Quant aux dossiers, ils peuvent approcher le demi-million de pages et les pièces à convictions se comptent par milliers. Alors que les procureurs sont assistés par au moins une vingtaine de personnes, la défense dispose de cinq assistants au maximum.
Guenael Mettraux a relevé l’absence d’uniformité dans le niveau et le type de formation des juges. «Ce sont souvent des spécialistes du droit international public, des diplomates, des professeurs d’universités, rarement des magistrats de carrière. L’avocat doit donc constamment s’adapter à son public.» Difficile aussi de gérer ce que l’avocat suisse appelle «l’incertitude judiciaire». Des règles de procédure qui changent à mesure que les problèmes se posent.
Parmi les autres difficultés, comment, en tant que défenseur de criminels de guerre, établir une confiance avec les témoins dans une atmosphère plombée alors que des charges très lourdes pèsent sur les accusés? s’interroge Guenael Mettraux. Ou encore comment accéder aux preuves?
Elles se trouvent dans les documents de l’ONU, dans les rapports des experts internationaux venus sur le terrain durant le conflit, dans les ambassades, chez les témoins… A l’avocat de se muer tantôt en diplomate, tantôt en détective, tantôt en kamikaze pour aller à la pêche.

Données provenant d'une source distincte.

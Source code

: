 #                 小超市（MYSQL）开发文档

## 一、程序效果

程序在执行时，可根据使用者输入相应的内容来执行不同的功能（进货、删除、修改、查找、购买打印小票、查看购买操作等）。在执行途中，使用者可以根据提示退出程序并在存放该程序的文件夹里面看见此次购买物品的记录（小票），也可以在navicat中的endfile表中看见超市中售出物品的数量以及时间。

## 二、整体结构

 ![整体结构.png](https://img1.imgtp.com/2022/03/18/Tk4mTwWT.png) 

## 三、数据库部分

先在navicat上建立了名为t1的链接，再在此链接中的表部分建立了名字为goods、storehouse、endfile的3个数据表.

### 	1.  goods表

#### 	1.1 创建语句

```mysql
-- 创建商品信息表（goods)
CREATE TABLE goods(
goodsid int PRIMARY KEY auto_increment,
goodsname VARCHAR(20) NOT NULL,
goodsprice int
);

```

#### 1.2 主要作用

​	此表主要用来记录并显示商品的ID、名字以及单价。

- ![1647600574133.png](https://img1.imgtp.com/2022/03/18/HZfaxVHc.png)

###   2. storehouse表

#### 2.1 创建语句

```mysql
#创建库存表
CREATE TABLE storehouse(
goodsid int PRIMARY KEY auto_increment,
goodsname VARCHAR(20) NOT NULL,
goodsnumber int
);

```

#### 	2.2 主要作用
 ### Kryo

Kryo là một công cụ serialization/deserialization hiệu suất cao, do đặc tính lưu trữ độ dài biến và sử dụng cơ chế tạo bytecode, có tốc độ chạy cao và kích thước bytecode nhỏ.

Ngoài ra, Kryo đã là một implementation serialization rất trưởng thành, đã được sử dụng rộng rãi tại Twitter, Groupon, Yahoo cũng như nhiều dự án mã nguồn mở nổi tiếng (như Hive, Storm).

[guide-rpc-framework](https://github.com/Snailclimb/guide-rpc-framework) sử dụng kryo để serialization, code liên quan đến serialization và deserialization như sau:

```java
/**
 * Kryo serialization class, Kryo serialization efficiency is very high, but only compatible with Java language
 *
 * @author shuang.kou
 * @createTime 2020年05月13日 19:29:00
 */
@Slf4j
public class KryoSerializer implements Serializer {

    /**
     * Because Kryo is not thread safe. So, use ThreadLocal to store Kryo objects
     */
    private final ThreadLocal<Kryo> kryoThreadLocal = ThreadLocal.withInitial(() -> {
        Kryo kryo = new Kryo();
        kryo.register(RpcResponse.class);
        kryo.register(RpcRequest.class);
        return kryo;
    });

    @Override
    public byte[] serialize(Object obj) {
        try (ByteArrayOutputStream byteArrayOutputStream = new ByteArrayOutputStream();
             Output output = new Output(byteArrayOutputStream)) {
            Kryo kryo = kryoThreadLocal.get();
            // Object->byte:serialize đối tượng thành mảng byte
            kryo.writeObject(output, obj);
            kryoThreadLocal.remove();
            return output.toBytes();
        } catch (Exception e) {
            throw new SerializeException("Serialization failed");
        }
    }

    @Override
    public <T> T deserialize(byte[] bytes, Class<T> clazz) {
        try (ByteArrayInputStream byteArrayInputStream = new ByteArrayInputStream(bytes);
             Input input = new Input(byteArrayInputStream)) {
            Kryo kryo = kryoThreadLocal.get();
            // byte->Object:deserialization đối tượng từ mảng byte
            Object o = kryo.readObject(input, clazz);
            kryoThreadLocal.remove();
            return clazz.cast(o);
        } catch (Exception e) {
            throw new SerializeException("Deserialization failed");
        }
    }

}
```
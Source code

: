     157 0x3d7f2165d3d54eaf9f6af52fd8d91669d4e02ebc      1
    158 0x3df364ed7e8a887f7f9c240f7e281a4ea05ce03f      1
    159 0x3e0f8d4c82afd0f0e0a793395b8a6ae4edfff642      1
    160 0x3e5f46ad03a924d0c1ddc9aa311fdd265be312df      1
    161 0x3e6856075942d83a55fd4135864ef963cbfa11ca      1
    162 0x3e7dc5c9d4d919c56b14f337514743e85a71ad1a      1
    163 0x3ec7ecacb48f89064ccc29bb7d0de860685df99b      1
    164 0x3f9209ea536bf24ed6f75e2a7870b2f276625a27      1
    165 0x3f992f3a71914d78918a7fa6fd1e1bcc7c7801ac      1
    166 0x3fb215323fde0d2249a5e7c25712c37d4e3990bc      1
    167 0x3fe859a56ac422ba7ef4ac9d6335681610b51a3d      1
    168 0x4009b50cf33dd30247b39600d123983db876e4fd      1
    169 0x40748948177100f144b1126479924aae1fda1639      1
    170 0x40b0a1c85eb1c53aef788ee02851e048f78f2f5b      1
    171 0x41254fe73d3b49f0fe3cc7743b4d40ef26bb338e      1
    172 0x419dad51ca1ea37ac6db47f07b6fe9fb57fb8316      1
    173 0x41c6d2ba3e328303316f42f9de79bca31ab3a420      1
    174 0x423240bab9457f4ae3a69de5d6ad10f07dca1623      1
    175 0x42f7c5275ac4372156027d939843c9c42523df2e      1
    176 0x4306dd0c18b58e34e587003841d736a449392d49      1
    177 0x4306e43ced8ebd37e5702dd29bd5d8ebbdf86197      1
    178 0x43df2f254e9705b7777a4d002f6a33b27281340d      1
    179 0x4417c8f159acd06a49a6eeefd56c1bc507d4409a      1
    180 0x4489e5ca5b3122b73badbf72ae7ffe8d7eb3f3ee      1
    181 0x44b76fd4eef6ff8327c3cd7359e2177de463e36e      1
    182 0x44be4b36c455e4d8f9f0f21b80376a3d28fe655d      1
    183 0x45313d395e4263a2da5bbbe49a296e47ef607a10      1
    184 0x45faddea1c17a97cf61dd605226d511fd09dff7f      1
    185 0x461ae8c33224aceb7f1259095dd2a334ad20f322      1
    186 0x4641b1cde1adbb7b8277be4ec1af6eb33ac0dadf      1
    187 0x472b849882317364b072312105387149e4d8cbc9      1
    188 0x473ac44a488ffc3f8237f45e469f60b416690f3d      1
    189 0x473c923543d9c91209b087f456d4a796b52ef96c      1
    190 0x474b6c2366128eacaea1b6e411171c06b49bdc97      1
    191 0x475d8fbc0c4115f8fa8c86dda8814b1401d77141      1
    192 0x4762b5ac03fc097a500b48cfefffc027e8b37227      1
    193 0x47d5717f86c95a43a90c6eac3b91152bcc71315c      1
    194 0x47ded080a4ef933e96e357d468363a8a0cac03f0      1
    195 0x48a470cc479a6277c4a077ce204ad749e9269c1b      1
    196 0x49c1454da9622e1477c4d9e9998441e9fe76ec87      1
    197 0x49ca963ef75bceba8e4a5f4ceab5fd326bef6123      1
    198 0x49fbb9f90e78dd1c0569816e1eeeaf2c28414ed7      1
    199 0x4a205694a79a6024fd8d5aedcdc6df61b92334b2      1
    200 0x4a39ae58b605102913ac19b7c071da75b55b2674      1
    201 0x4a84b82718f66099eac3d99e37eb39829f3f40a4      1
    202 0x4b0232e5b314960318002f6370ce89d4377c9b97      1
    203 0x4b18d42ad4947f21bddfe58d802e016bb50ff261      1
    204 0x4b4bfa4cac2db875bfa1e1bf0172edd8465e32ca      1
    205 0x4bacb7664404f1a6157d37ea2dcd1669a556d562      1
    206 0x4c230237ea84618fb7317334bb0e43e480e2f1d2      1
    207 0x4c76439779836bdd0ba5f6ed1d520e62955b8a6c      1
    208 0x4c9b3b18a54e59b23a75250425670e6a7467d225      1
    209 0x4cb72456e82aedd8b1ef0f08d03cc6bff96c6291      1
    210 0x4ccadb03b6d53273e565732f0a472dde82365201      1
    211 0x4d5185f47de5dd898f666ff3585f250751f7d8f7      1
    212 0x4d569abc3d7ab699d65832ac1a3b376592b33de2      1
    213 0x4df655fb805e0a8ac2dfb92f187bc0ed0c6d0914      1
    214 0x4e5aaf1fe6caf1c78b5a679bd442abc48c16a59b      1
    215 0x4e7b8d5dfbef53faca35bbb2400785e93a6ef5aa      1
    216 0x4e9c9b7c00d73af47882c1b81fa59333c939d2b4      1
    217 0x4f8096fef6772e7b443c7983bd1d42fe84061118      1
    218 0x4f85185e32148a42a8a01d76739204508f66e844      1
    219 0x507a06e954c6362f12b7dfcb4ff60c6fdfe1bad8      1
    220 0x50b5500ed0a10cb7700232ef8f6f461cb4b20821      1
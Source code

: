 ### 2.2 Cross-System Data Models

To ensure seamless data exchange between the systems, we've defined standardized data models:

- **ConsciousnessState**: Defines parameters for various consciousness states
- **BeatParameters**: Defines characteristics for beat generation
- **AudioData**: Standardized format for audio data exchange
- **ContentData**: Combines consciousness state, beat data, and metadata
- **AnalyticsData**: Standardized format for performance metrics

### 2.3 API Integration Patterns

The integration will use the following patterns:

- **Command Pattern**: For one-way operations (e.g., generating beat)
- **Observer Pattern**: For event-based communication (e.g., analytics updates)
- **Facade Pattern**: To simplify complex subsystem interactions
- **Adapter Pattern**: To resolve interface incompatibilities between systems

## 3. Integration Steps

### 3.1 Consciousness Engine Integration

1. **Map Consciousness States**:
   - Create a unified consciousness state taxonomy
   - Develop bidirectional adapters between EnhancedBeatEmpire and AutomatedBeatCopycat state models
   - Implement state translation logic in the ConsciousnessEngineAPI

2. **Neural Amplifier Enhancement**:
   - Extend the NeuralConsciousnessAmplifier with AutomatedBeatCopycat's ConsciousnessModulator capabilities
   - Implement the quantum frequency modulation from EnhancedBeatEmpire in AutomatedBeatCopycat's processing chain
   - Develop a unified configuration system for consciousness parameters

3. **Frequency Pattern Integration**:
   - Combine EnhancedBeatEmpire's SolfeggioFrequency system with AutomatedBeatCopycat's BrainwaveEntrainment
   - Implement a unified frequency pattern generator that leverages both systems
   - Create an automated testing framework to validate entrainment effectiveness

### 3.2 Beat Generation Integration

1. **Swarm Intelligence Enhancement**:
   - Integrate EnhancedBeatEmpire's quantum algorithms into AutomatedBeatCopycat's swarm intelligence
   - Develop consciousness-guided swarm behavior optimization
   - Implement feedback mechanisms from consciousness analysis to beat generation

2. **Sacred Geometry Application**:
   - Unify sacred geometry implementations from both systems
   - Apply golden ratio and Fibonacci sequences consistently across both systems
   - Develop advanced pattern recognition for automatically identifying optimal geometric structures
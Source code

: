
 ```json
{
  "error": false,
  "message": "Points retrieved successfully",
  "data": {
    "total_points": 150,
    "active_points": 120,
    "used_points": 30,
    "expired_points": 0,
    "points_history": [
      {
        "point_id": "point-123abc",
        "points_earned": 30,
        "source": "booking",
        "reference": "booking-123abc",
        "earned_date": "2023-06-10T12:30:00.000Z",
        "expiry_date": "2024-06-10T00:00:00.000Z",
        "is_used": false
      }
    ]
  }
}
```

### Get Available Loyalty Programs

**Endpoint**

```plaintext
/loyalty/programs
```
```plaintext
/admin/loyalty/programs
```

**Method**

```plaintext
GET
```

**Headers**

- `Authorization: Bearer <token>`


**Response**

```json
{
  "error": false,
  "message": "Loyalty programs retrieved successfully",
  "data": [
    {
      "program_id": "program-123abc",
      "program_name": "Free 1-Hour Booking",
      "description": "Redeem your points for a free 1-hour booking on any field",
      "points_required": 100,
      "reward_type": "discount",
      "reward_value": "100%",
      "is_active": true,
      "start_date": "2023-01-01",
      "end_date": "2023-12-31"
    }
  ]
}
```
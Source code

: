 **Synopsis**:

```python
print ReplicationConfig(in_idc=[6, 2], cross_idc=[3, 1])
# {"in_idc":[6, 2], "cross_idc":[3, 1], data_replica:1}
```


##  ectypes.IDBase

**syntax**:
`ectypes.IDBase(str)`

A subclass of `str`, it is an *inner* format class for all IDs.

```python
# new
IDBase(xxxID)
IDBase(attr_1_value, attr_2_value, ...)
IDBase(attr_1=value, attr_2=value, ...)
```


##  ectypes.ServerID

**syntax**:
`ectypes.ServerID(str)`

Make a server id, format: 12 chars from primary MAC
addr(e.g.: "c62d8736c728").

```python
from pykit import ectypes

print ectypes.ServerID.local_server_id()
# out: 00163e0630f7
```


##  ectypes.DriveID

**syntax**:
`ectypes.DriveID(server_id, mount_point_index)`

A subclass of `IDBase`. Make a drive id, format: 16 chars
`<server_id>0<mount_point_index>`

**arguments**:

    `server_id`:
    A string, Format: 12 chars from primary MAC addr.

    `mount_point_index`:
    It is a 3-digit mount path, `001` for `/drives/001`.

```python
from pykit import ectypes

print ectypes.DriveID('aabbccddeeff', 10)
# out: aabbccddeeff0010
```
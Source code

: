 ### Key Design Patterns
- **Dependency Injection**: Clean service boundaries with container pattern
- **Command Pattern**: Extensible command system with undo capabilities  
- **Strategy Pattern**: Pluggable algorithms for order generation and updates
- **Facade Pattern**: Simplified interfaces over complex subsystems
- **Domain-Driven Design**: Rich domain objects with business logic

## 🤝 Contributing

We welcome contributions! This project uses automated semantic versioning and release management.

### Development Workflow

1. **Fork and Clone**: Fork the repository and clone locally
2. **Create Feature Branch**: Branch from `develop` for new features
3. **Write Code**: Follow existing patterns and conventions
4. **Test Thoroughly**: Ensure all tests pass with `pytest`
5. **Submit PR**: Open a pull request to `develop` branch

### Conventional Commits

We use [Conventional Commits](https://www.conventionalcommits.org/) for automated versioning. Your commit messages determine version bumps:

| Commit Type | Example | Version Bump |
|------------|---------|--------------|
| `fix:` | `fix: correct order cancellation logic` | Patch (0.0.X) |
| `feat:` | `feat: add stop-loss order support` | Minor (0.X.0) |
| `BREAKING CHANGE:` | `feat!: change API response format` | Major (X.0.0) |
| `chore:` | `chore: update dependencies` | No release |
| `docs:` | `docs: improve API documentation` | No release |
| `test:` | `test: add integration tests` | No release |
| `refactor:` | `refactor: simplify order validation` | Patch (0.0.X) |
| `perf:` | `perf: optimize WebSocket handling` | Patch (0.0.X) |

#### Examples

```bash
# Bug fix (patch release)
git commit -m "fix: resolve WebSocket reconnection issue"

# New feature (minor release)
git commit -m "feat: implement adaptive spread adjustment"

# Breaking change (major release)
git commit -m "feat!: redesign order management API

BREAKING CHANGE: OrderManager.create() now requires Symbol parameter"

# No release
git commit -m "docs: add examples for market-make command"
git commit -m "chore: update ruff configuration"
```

Car, si le procureur, dans des zones dangereuses, dispose de gardes du corps, l’avocat n’en a en général pas les moyens.
Carole Vann, InfoSud / swissinfo.ch
Le 13 décembre 2005, le gouvernement libanais a demandé à l’ONU de créer un tribunal à caractère international chargé de juger les auteurs de l’attentat à la bombe qui, le 14 février 2005, a coûté la vie à Rafic Hariri, ancien Premier Ministre, et à 22 autres personnes.
Pour l’instant , tous les accusés présumés ont été relaxés, faute de charges suffisamment élaborées.
La compétence du Tribunal pourrait s’élargir au-delà de l’attentat du 14 février 2005 s’il estime que d’autres attentats terroristes survenus au Liban entre le 1er octobre 2004 et le 12 décembre 2005 ont, conformément aux principes de la justice pénale, un lien avec l’attentat du 14 février 2005 et sont de nature et de gravité similaires.